----- RECORDS SUPPLIED

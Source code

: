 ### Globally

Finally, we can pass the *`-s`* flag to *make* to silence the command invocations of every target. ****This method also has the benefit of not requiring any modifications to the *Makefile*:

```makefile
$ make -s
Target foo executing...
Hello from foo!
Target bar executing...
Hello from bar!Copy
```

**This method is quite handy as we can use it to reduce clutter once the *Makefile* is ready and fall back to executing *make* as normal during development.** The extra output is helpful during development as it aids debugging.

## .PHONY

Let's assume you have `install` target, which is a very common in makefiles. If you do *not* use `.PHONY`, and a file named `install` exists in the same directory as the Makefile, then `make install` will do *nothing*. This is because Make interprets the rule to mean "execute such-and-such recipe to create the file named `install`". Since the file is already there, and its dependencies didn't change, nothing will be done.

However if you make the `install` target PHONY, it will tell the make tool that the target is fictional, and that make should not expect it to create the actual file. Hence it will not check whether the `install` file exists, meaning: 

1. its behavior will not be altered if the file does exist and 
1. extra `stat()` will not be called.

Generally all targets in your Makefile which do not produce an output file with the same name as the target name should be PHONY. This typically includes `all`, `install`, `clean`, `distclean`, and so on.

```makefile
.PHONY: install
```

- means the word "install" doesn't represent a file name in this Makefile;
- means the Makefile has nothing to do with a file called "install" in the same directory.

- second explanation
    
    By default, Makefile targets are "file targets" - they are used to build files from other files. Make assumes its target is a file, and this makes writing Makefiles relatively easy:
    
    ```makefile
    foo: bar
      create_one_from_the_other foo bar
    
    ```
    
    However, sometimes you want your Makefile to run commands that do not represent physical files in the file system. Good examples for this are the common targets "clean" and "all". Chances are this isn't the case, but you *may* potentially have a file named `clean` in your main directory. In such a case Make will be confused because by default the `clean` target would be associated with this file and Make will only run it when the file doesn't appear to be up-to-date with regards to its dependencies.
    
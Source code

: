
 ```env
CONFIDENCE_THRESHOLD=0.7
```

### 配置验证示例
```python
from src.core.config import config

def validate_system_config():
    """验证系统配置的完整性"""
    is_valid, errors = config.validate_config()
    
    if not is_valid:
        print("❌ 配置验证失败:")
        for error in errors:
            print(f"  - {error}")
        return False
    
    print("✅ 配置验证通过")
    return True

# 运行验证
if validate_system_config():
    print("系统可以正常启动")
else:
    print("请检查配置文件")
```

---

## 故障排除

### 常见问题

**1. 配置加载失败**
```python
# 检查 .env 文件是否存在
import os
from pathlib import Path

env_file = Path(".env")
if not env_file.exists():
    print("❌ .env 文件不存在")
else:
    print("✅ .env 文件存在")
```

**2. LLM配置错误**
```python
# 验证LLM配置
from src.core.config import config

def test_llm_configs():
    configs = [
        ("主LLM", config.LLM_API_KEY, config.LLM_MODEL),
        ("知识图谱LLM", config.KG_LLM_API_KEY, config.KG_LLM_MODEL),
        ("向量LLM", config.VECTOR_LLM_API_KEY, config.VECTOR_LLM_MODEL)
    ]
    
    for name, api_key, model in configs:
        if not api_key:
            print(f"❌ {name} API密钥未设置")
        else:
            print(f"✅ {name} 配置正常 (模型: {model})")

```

----------

**TASK BRIEF:**
Copy the data exactly as it was presented.

**ANSWER FOR THE TASK:**
Source code

: ### Globally

Finally, we can pass the *`-s`* flag to *make* to silence the command invocations of every target. ****This method also has the benefit of not requiring any modifications to the *Makefile*:

```makefile
$ make -s
Target foo executing...
Hello from foo!
Target bar executing...
Hello from bar!Copy
```

**This method is quite handy as we can use it to reduce clutter once the *Makefile* is ready and fall back to executing *make* as normal during development.** The extra output is helpful during development as it aids debugging.

## .PHONY

Let's assume you have `install` target, which is a very common in makefiles. If you do *not* use `.PHONY`, and a file named `install` exists in the same directory as the Makefile, then `make install` will do *nothing*. This is because Make interprets the rule to mean "execute such-and-such recipe to create the file named `install`". Since the file is already there, and its dependencies didn't change, nothing will be done.

However if you make the `install` target PHONY, it will tell the make tool that the target is fictional, and that make should not expect it to create the actual file. Hence it will not check whether the `install` file exists, meaning: 

1. its behavior will not be altered if the file does exist and 
1. extra `stat()` will not be called.

Generally all targets in your Makefile which do not produce an output file with the same name as the target name should be PHONY. This typically includes `all`, `install`, `clean`, `distclean`, and so on.

```makefile
.PHONY: install
```

- means the word "install" doesn't represent a file name in this Makefile;
- means the Makefile has nothing to do with a file called "install" in the same directory.

- second explanation
    
    By default, Makefile targets are "file targets" - they are used to build files from other files. Make assumes its target is a file, and this makes writing Makefiles relatively easy:
    
    ```makefile
    foo: bar
      create_one_from_the_other foo bar
    
    ```
    
    However, sometimes you want your Makefile to run commands that do not represent physical files in the file system. Good examples for this are the common targets "clean" and "all". Chances are this isn't the case, but you *may* potentially have a file named `clean` in your main directory. In such a case Make will be confused because by default the `clean` target would be associated with this file and Make will only run it when the file doesn't appear to be up-to-date with regards to its dependencies.
    
Source code

:
 ```env
CONFIDENCE_THRESHOLD=0.7
```

### 配置验证示例
```python
from src.core.config import config

def validate_system_config():
    """验证系统配置的完整性"""
    is_valid, errors = config.validate_config()
    
    if not is_valid:
        print("❌ 配置验证失败:")
        for error in errors:
            print(f"  - {error}")
        return False
    
    print("✅ 配置验证通过")
    return True

# 运行验证
if validate_system_config():
    print("系统可以正常启动")
else:
    print("请检查配置文件")
```

---

## 故障排除

### 常见问题

**1. 配置加载失败**
```python
# 检查 .env 文件是否存在
import os
from pathlib import Path

env_file = Path(".env")
if not env_file.exists():
    print("❌ .env 文件不存在")
else:
    print("✅ .env 文件存在")
```

**2. LLM配置错误**
```python
# 验证LLM配置
from src.core.config import config

def test_llm_configs():
    configs = [
        ("主LLM", config.LLM_API_KEY, config.LLM_MODEL),
        ("知识图谱LLM", config.KG_LLM_API_KEY, config.KG_LLM_MODEL),
        ("向量LLM", config.VECTOR_LLM_API_KEY, config.VECTOR_LLM_MODEL)
    ]
    
    for name, api_key, model in configs:
        if not api_key:
            print(f"❌ {name} API密钥未设置")
        else:
            print(f"✅ {name} 配置正常 (模型: {model})")

```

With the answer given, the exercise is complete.